I started playing with Twitter last week during MAX. It's really quite addictive, I've found. For those of us who spend the majority of our days (and nights) in front of computer screens, Twitter is a very cool way to stay in touch with others.

Twitter rejected a decent offer from Facebook and says their "secret business model" might be worth well more than the Facebook offer. That made me wonder what the secret model was, and I got to thinking about it. Here's what I came up with:

1. They want to sell ads on Twitter traffic. Bingo. It's a very interesting model because individual users with lots of followers would provide much larger revenue streams than people with fewer followers. Does anyone know if any celebrities are on Twitter? Just wait until tweens all get Twitter mobile clients and the next Miley Cyrus-esque Disney star comes along. Which leads to two interesting questions-
could celebrities with lots of followers demand royalties from Twitter for their daily chatter?  And even more weirdly, could a celebrity make a living just being on Twitter? Could there be people whose entire lives and fortunes revolve around their success on Twitter? 

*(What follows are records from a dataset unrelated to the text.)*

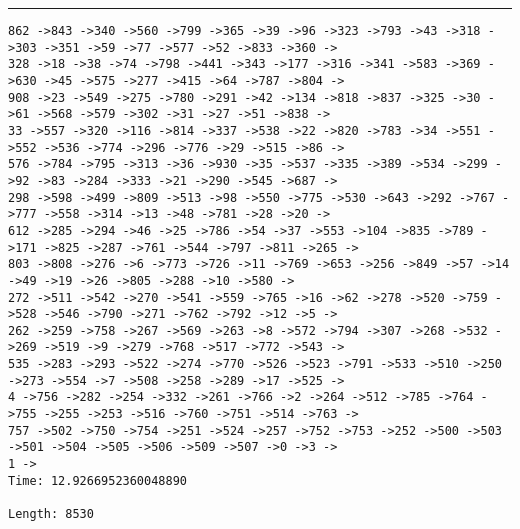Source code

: \documentclass[letter, 12pt]{article}
\newenvironment{question}[1]{%
    \vspace{.2in}%
        \noindent{\bf #1}%
    \vspace{0.3em} \hrule \vspace{.1in}%
}{}
\begin{document}
\begin{question}{\large Appendix}
\begin{lstlisting}[style=CStyle]
862 ->843 ->340 ->560 ->799 ->365 ->39 ->96 ->323 ->793 ->43 ->318 ->303 ->351 ->59 ->77 ->577 ->52 ->833 ->360 ->
328 ->18 ->38 ->74 ->798 ->441 ->343 ->177 ->316 ->341 ->583 ->369 ->630 ->45 ->575 ->277 ->415 ->64 ->787 ->804 ->
908 ->23 ->549 ->275 ->780 ->291 ->42 ->134 ->818 ->837 ->325 ->30 ->61 ->568 ->579 ->302 ->31 ->27 ->51 ->838 ->
33 ->557 ->320 ->116 ->814 ->337 ->538 ->22 ->820 ->783 ->34 ->551 ->552 ->536 ->774 ->296 ->776 ->29 ->515 ->86 ->
576 ->784 ->795 ->313 ->36 ->930 ->35 ->537 ->335 ->389 ->534 ->299 ->92 ->83 ->284 ->333 ->21 ->290 ->545 ->687 ->
298 ->598 ->499 ->809 ->513 ->98 ->550 ->775 ->530 ->643 ->292 ->767 ->777 ->558 ->314 ->13 ->48 ->781 ->28 ->20 ->
612 ->285 ->294 ->46 ->25 ->786 ->54 ->37 ->553 ->104 ->835 ->789 ->171 ->825 ->287 ->761 ->544 ->797 ->811 ->265 ->
803 ->808 ->276 ->6 ->773 ->726 ->11 ->769 ->653 ->256 ->849 ->57 ->14 ->49 ->19 ->26 ->805 ->288 ->10 ->580 ->
272 ->511 ->542 ->270 ->541 ->559 ->765 ->16 ->62 ->278 ->520 ->759 ->528 ->546 ->790 ->271 ->762 ->792 ->12 ->5 ->
262 ->259 ->758 ->267 ->569 ->263 ->8 ->572 ->794 ->307 ->268 ->532 ->269 ->519 ->9 ->279 ->768 ->517 ->772 ->543 ->
535 ->283 ->293 ->522 ->274 ->770 ->526 ->523 ->791 ->533 ->510 ->250 ->273 ->554 ->7 ->508 ->258 ->289 ->17 ->525 ->
4 ->756 ->282 ->254 ->332 ->261 ->766 ->2 ->264 ->512 ->785 ->764 ->755 ->255 ->253 ->516 ->760 ->751 ->514 ->763 ->
757 ->502 ->750 ->754 ->251 ->524 ->257 ->752 ->753 ->252 ->500 ->503 ->501 ->504 ->505 ->506 ->509 ->507 ->0 ->3 ->
1 ->
Time: 12.9266952360048890

Length: 8530


\end{lstlisting}
\end{question}
\end{document}
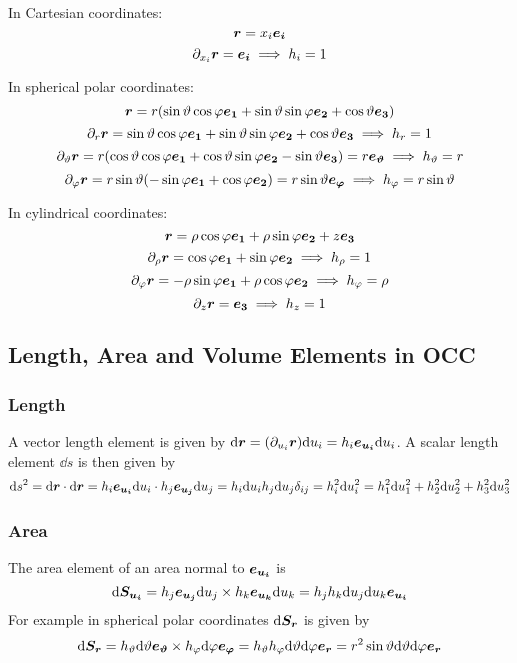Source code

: \documentclass{article}
\newcommand{\pdvx}[1]{\partial_{x_{#1}}}
\begin{document}
    \example
    In Cartesian coordinates:
    \[\bm{r} = x_i\bm{e_{i}}\]
    \[\pdvx i\vv r = \ve i \implies h_i = 1\]
    
    \example
    In spherical polar coordinates:
    \[\bm{r} = r(\sin\vartheta\cos\varphi\bm{e_{1}} + \sin\vartheta\sin\varphi\bm{e_{2}} + \cos\vartheta\bm{e_{3}})\]
    \[\partial_r\bm{r} = \sin\vartheta\cos\varphi\bm{e_{1}} + \sin\vartheta\sin\varphi\bm{e_{2}} + \cos\vartheta\bm{e_{3}} \implies h_r = 1\]
    \[\partial_\vartheta \bm{r} = r(\cos\vartheta\cos\varphi\bm{e_{1}} + \cos\vartheta\sin\varphi\bm{e_{2}} - \sin\vartheta\bm{e_{3}}) = r\bm{e_{\vartheta}}\implies h_\vartheta = r\]
    \[\partial_\varphi\bm{r} = r\sin\vartheta(-\sin\varphi\bm{e_{1}} + \cos\varphi\bm{e_{2}}) = r\sin\vartheta\bm{e_{\varphi}}\implies h_\varphi = r\sin\vartheta\]
    
    \example
    In cylindrical coordinates:
    \[\bm{r} = \rho\cos\varphi\bm{e_{1}} + \rho\sin\varphi\bm{e_{2}} + z\bm{e_{3}}\]
    \[\partial_\rho\bm{r} = \cos\varphi\bm{e_{1}} + \sin\varphi\bm{e_{2}} \implies h_\rho = 1\]
    \[\partial_\varphi\bm{r} = -\rho\sin\varphi\bm{e_{1}} + \rho\cos\varphi\bm{e_{2}} \implies h_\varphi = \rho\]
    \[\partial_z\bm{r} = \bm{e_{3}}\implies h_z = 1\]
    
    
    \subsection{Length, Area and Volume Elements in OCC}
    \subsubsection{Length}
    A vector length element is given by \(\dd\bm{r} = (\partial_{u_i}\bm{r})\dd u_i = h_i\bm{e_{u_i}}\dd u_i\).
    A scalar length element \(\dd s\) is then given by
    \[\dd s^2 = \dd\bm{r}\cdot\dd\bm{r} = h_i\bm{e_{u_i}}\dd u_i\cdot h_j\bm{e_{u_j}}\dd u_j = h_i\dd u_i h_j\dd u_j\delta_{ij} = h_i^2\dd u_i^2 = h_1^2\dd u_1^2 + h_2^2\dd u_2^2 + h_3^2\dd u_3^2\]
    
    \subsubsection{Area}
    The area element of an area normal to \(\bm{e_{u_i}}\) is
    \[\dd\bm{S_{u_i}} = h_j\bm{e_{u_j}}\dd u_j\times h_k\bm{e_{u_k}}\dd u_k = h_jh_k\dd u_j\dd u_k\bm{e_{u_i}}\]
    For example in spherical polar coordinates \(\dd\bm{S_r}\) is given by
    \[\dd\bm{S_r} = h_\vartheta\dd\vartheta\bm{e_{\vartheta}}\times h_\varphi\dd\varphi\bm{e_{\varphi}} = h_\vartheta h_\varphi\dd\vartheta\dd\varphi\bm{e_{r}} = r^2\sin\vartheta\dd\vartheta\dd\varphi\bm{e_{r}}\]
    
\end{document}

 2. They might mine the data from Twitter for psychographics and deliver ads to them based on that rather than on pure popularity- or perhaps through a blended methodology of some sort.

Whatever their actual plan, it seems like too fat a target for them to resist the opportuntity. That traffic could be worth more than Google. I wonder, are the brains at Google secretly working on a competitor to Twitter? They must be, they would be foolish not to have seen this coming. The big IM client players - Skype, MSN, Yahoo, and AOL could morph their platforms into something like Twitter, and if they can maintain the open compatibility that they have now, they could creae a huge Twitter-like ecosystem overnight. All the IM client players would benefit through ad revenues as messages were delivered from followers on one network to the people they were following on another network.

 Who knows if it will happen, but it certainly looks like there could be a big shift in ad revenues from services like search to what I see as the second coming of push services. This time they might actually work.